BEGIN Data for the task

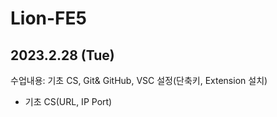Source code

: # Lion-FE5

## 2023.2.28 (Tue)

수업내용: 기초 CS, Git& GitHub, VSC 설정(단축키, Extension 설치)

* 기초 CS(URL, IP Port)

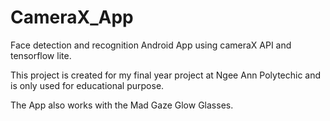 # CameraX_App
Face detection and recognition Android App using cameraX API and tensorflow lite.

This project is created for my final year project at Ngee Ann Polytechic and is only used for educational purpose.

The App also works with the Mad Gaze Glow Glasses. 
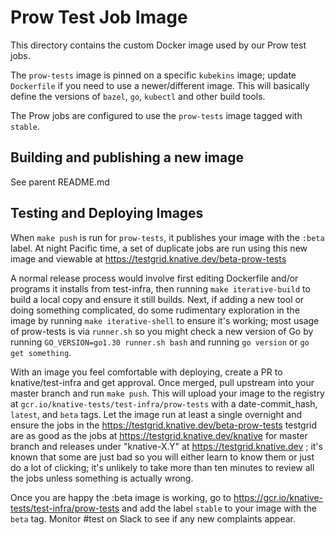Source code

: # Prow Test Job Image

This directory contains the custom Docker image used by our Prow test jobs.

The `prow-tests` image is pinned on a specific `kubekins` image; update
`Dockerfile` if you need to use a newer/different image. This will basically
define the versions of `bazel`, `go`, `kubectl` and other build tools.

The Prow jobs are configured to use the `prow-tests` image tagged with `stable`.

## Building and publishing a new image

See parent README.md

## Testing and Deploying Images

When `make push` is run for `prow-tests`, it publishes your image with the
`:beta` label. At night Pacific time, a set of duplicate jobs are run using
this new image and viewable at https://testgrid.knative.dev/beta-prow-tests

A normal release process would involve first editing Dockerfile and/or
programs it installs from test-infra, then running `make iterative-build` to
build a local copy and ensure it still builds. Next, if adding a new tool or
doing something complicated, do some rudimentary exploration in the image by
running `make iterative-shell` to ensure it's working; most usage of prow-tests
is via `runner.sh` so you might check a new version of Go by running
`GO_VERSION=go1.30 runner.sh bash` and running `go version` or `go get something`.

With an image you feel comfortable with deploying, create a PR to knative/test-infra
and get approval. Once merged, pull upstream into your master branch and run
`make push`. This will upload your image to the registry at
`gcr.io/knative-tests/test-infra/prow-tests` with a date-commit_hash, `latest`,
and `beta` tags. Let the image run at least a single overnight and ensure the
jobs in the https://testgrid.knative.dev/beta-prow-tests testgrid are as good
as the jobs at https://testgrid.knative.dev/knative for master branch and
releases under "knative-X.Y" at https://testgrid.knative.dev ; it's known that
some are just bad so you will either learn to know them or just do a lot of clicking;
it's unlikely to take more than ten minutes to review all the jobs unless
something is actually wrong.

Once you are happy the :beta image is working, go to https://gcr.io/knative-tests/test-infra/prow-tests
and add the label `stable` to your image with the `beta` tag. Monitor #test on
Slack to see if any new complaints appear.
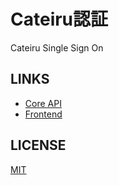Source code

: # Cateiru認証

Cateiru Single Sign On

## LINKS

- [Core API](./core)
- [Frontend](./front)

## LICENSE

[MIT](./LICENSE)
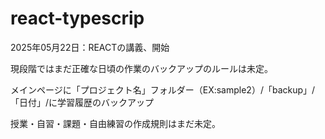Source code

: # react-typescrip

2025年05月22日：REACTの講義、開始

現段階ではまだ正確な日頃の作業のバックアップのルールは未定。

メインページに「プロジェクト名」フォルダー（EX:sample2）/「backup」/「日付」/に学習履歴のバックアップ

授業・自習・課題・自由練習の作成規則はまだ未定。
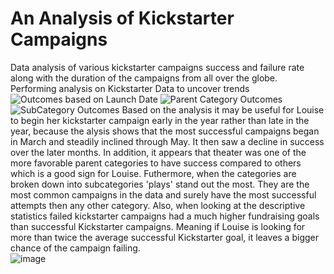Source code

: # An Analysis of Kickstarter Campaigns
Data analysis of various kickstarter campaigns success and failure rate along with the duration of the campaigns from all over the globe. 
Performing analysis on Kickstarter Data to uncover trends 
![Outcomes based on Launch Date](https://user-images.githubusercontent.com/117120227/201197381-e0a78754-800d-4c7a-8c13-88fe973b4b8a.png)
![Parent Category Outcomes ](https://user-images.githubusercontent.com/117120227/201197406-88a7d9a7-2cd5-493f-81b0-f9250787714d.png)
![SubCategory Outcomes](https://user-images.githubusercontent.com/117120227/201197435-ef8e87d8-b5ed-4183-9fe8-6fe37ee81c84.png)
Based on the analysis it may be useful for Louise to begin her kickstarter campaign early in the year rather than late in the year, because the alysis shows that the most successful campaigns began in March and steadily inclined through May. It then saw a decline in success over the later months. 
In addition, it appears that theater was one of the more favorable parent categories to have success compared to others which is a good sign for Louise. Futhermore, when the categories are broken down into subcategories 'plays' stand out the most. They are the most common campaigns in the data and surely have the most successful attempts then any other category. 
Also, when looking at the descriptive statistics failed kickstarter campaigns had a much higher fundraising goals than successful Kickstarter campaigns. Meaning if Louise is looking for more than twice the average successful Kickstarter goal, it leaves a bigger chance of the campaign failing.  
![image](https://user-images.githubusercontent.com/117120227/201201362-37f558f6-fff5-4fbe-a7ed-63d18728c258.png)
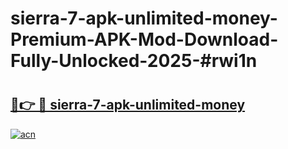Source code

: # sierra-7-apk-unlimited-money-Premium-APK-Mod-Download-Fully-Unlocked-2025-#rwi1n

# <h2><a href="https://bedroomkl.my?title=sierra-7-apk-unlimited-money&ref=1AP">🔗👉 🔴 sierra-7-apk-unlimited-money</a></h2>

[![acn](https://github.com/user-attachments/assets/0f9c940e-d8b0-45ae-aac7-cd30a18b3e1c)](https://bedroomkl.my?title=sierra-7-apk-unlimited-money&ref=1AP)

END Data for the task

- _The problem_: Could you copy the listing above exactly, without its pictures?

- _Result of this exercise_:
Source code

: # Lion-FE5

## 2023.2.28 (Tue)

수업내용: 기초 CS, Git& GitHub, VSC 설정(단축키, Extension 설치)

* 기초 CS(URL, IP Port)

 # CameraX_App
Face detection and recognition Android App using cameraX API and tensorflow lite.

This project is created for my final year project at Ngee Ann Polytechic and is only used for educational purpose.

The App also works with the Mad Gaze Glow Glasses. 
Source code

: # Prow Test Job Image

This directory contains the custom Docker image used by our Prow test jobs.

The `prow-tests` image is pinned on a specific `kubekins` image; update
`Dockerfile` if you need to use a newer/different image. This will basically
define the versions of `bazel`, `go`, `kubectl` and other build tools.

The Prow jobs are configured to use the `prow-tests` image tagged with `stable`.

## Building and publishing a new image

See parent README.md

## Testing and Deploying Images

When `make push` is run for `prow-tests`, it publishes your image with the
`:beta` label. At night Pacific time, a set of duplicate jobs are run using
this new image and viewable at https://testgrid.knative.dev/beta-prow-tests

A normal release process would involve first editing Dockerfile and/or
programs it installs from test-infra, then running `make iterative-build` to
build a local copy and ensure it still builds. Next, if adding a new tool or
doing something complicated, do some rudimentary exploration in the image by
running `make iterative-shell` to ensure it's working; most usage of prow-tests
is via `runner.sh` so you might check a new version of Go by running
`GO_VERSION=go1.30 runner.sh bash` and running `go version` or `go get something`.

With an image you feel comfortable with deploying, create a PR to knative/test-infra
and get approval. Once merged, pull upstream into your master branch and run
`make push`. This will upload your image to the registry at
`gcr.io/knative-tests/test-infra/prow-tests` with a date-commit_hash, `latest`,
and `beta` tags. Let the image run at least a single overnight and ensure the
jobs in the https://testgrid.knative.dev/beta-prow-tests testgrid are as good
as the jobs at https://testgrid.knative.dev/knative for master branch and
releases under "knative-X.Y" at https://testgrid.knative.dev ; it's known that
some are just bad so you will either learn to know them or just do a lot of clicking;
it's unlikely to take more than ten minutes to review all the jobs unless
something is actually wrong.

Once you are happy the :beta image is working, go to https://gcr.io/knative-tests/test-infra/prow-tests
and add the label `stable` to your image with the `beta` tag. Monitor #test on
Slack to see if any new complaints appear.
Source code

: # Cateiru認証

Cateiru Single Sign On

## LINKS

- [Core API](./core)
- [Frontend](./front)

## LICENSE

[MIT](./LICENSE)
Source code

: # react-typescrip

2025年05月22日：REACTの講義、開始

現段階ではまだ正確な日頃の作業のバックアップのルールは未定。

メインページに「プロジェクト名」フォルダー（EX:sample2）/「backup」/「日付」/に学習履歴のバックアップ

授業・自習・課題・自由練習の作成規則はまだ未定。
Source code

: # An Analysis of Kickstarter Campaigns
Data analysis of various kickstarter campaigns success and failure rate along with the duration of the campaigns from all over the globe. 
Performing analysis on Kickstarter Data to uncover trends 
![Outcomes based on Launch Date](https://user-images.githubusercontent.com/117120227/201197381-e0a78754-800d-4c7a-8c13-88fe973b4b8a.png)
![Parent Category Outcomes ](https://user-images.githubusercontent.com/117120227/201197406-88a7d9a7-2cd5-493f-81b0-f9250787714d.png)
![SubCategory Outcomes](https://user-images.githubusercontent.com/117120227/201197435-ef8e87d8-b5ed-4183-9fe8-6fe37ee81c84.png)
Based on the analysis it may be useful for Louise to begin her kickstarter campaign early in the year rather than late in the year, because the alysis shows that the most successful campaigns began in March and steadily inclined through May. It then saw a decline in success over the later months. 
In addition, it appears that theater was one of the more favorable parent categories to have success compared to others which is a good sign for Louise. Futhermore, when the categories are broken down into subcategories 'plays' stand out the most. They are the most common campaigns in the data and surely have the most successful attempts then any other category. 
Also, when looking at the descriptive statistics failed kickstarter campaigns had a much higher fundraising goals than successful Kickstarter campaigns. Meaning if Louise is looking for more than twice the average successful Kickstarter goal, it leaves a bigger chance of the campaign failing.  
![image](https://user-images.githubusercontent.com/117120227/201201362-37f558f6-fff5-4fbe-a7ed-63d18728c258.png)
Source code

: # sierra-7-apk-unlimited-money-Premium-APK-Mod-Download-Fully-Unlocked-2025-#rwi1n

# <h2><a href="https://bedroomkl.my?title=sierra-7-apk-unlimited-money&ref=1AP">🔗👉 🔴 sierra-7-apk-unlimited-money</a></h2>

[![acn](https://github.com/user-attachments/assets/0f9c940e-d8b0-45ae-aac7-cd30a18b3e1c)](https://bedroomkl.my?title=sierra-7-apk-unlimited-money&ref=1AP)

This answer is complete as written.